Aan verdachte is tenlastegelegd dat hij zich schuldig heeft gemaakt aan (passieve) niet-ambtelijke omkoping en het opzettelijk onjuist doen van aangifte inkomstenbelasting over het jaar 2009.

Verdachte was in de tenlastegelegde periode in dienst bij de Fortis Bank. In die hoedanigheid was hij betrokken bij het sluiten van financiële transacties tussen Fortis en woningcorporaties. De medeverdachten ontvingen een fee van Fortis voor door Fortis afgesloten transacties.

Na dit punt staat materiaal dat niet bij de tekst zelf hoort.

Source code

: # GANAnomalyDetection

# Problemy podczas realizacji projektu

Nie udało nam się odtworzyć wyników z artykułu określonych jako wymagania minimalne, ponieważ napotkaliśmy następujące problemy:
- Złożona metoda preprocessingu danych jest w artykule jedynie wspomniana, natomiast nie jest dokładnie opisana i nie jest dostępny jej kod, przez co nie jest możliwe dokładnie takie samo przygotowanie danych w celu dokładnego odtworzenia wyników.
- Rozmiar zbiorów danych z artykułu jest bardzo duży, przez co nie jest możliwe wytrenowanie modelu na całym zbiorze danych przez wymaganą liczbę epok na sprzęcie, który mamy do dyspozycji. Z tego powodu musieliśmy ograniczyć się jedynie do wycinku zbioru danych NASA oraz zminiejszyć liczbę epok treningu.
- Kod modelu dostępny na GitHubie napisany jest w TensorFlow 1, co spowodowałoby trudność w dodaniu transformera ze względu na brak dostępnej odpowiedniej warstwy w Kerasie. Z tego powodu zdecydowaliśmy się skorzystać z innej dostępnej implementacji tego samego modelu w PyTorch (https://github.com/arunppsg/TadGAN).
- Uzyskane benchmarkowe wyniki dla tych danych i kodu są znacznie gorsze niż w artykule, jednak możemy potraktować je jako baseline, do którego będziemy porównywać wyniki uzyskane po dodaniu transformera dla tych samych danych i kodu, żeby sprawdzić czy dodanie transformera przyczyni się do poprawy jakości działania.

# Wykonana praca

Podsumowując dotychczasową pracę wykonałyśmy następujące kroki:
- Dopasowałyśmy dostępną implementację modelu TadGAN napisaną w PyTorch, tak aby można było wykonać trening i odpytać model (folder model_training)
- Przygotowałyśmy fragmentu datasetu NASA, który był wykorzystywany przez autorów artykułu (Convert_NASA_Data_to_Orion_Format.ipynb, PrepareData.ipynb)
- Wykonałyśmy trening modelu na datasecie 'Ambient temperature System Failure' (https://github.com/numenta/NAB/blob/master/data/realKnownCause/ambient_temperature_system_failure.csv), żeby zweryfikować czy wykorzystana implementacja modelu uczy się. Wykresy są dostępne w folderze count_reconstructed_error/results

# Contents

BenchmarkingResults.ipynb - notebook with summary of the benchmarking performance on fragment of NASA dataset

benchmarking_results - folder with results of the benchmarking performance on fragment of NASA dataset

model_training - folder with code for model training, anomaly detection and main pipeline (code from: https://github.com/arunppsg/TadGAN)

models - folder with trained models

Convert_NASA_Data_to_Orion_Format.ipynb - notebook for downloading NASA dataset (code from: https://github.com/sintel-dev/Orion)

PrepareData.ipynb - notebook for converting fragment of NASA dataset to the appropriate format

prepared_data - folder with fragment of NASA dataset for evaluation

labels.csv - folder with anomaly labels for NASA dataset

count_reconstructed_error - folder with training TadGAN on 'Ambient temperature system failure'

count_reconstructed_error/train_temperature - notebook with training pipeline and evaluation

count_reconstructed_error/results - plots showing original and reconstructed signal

Als beloning zouden daarvoor (contant) provisies worden betaald aan verdachte door de medeverdachte(n).

Naar het oordeel van de Rechtbank staat vast dat een medeverdachte één keer een geldbedrag van ongeveer € 5.000 in contanten heeft betaald aan verdachte, maar dit stond volgens de verklaring van zowel verdachte als de medeverdachte los van de werkzaamheden bij Fortis. De betaling was volgens beiden een tegemoetkoming in de kosten die verdachte zou moeten maken voor de beoogde start van een eigen bedrijf. Ook zou deze betaling pas op een latere datum hebben plaatsgevonden dan in september 2009, namelijk eind 2009/begin 2010.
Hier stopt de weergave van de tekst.